■ Exercise:
Lines from the beginning of the data through the line containing "Before upgrading an" are to be copied exactly, with no other line included.
[[ Dataset records open ]]
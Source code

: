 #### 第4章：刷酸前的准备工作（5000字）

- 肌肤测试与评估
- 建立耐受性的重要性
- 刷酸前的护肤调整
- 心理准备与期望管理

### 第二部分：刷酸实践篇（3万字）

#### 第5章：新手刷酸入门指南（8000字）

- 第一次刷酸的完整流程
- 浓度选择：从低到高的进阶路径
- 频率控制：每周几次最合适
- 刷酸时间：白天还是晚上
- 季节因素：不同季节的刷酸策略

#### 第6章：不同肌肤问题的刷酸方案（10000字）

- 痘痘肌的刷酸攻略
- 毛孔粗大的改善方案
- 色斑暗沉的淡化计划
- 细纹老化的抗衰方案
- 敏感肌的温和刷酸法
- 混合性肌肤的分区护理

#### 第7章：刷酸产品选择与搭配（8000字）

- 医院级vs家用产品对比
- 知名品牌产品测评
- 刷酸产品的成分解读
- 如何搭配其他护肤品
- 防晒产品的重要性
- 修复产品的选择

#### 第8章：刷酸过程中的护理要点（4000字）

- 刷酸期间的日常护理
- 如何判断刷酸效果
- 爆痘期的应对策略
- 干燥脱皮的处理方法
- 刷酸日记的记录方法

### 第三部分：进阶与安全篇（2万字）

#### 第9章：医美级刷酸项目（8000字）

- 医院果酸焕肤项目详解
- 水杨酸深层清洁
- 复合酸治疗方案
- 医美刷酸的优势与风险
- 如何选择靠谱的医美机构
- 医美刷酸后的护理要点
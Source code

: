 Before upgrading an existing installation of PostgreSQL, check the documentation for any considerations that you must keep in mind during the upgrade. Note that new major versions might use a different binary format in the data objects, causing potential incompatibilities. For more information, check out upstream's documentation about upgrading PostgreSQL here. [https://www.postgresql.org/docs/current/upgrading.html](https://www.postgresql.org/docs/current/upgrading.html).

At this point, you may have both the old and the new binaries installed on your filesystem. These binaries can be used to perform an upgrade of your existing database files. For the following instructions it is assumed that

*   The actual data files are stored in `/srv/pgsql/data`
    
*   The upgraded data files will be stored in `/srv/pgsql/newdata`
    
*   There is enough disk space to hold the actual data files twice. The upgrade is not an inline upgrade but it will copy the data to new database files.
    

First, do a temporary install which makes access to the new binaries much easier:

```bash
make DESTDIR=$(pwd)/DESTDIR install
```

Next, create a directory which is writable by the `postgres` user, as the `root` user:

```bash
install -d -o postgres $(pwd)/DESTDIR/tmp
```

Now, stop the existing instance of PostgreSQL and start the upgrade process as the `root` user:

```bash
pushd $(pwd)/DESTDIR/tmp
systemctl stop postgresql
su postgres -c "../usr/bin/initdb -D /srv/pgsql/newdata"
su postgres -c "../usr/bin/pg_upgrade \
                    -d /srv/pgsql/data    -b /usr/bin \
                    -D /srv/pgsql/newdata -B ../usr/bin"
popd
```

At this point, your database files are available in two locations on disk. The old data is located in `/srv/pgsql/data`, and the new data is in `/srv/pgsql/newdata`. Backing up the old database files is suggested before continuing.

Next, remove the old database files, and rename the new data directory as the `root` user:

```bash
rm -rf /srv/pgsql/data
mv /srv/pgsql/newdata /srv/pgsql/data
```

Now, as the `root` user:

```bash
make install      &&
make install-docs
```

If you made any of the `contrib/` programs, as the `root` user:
[[ Dataset records closed ]]
■ Your response:
Source code

: #### 第4章：刷酸前的准备工作（5000字）

- 肌肤测试与评估
- 建立耐受性的重要性
- 刷酸前的护肤调整
- 心理准备与期望管理

### 第二部分：刷酸实践篇（3万字）

#### 第5章：新手刷酸入门指南（8000字）

- 第一次刷酸的完整流程
- 浓度选择：从低到高的进阶路径
- 频率控制：每周几次最合适
- 刷酸时间：白天还是晚上
- 季节因素：不同季节的刷酸策略

#### 第6章：不同肌肤问题的刷酸方案（10000字）

- 痘痘肌的刷酸攻略
- 毛孔粗大的改善方案
- 色斑暗沉的淡化计划
- 细纹老化的抗衰方案
- 敏感肌的温和刷酸法
- 混合性肌肤的分区护理

#### 第7章：刷酸产品选择与搭配（8000字）

- 医院级vs家用产品对比
- 知名品牌产品测评
- 刷酸产品的成分解读
- 如何搭配其他护肤品
- 防晒产品的重要性
- 修复产品的选择

#### 第8章：刷酸过程中的护理要点（4000字）

- 刷酸期间的日常护理
- 如何判断刷酸效果
- 爆痘期的应对策略
- 干燥脱皮的处理方法
- 刷酸日记的记录方法

### 第三部分：进阶与安全篇（2万字）

#### 第9章：医美级刷酸项目（8000字）

- 医院果酸焕肤项目详解
- 水杨酸深层清洁
- 复合酸治疗方案
- 医美刷酸的优势与风险
- 如何选择靠谱的医美机构
- 医美刷酸后的护理要点
Source code

: Before upgrading an existing installation of PostgreSQL, check the documentation for any considerations that you must keep in mind during the upgrade. Note that new major versions might use a different binary format in the data objects, causing potential incompatibilities. For more information, check out upstream's documentation about upgrading PostgreSQL here. [https://www.postgresql.org/docs/current/upgrading.html](https://www.postgresql.org/docs/current/upgrading.html).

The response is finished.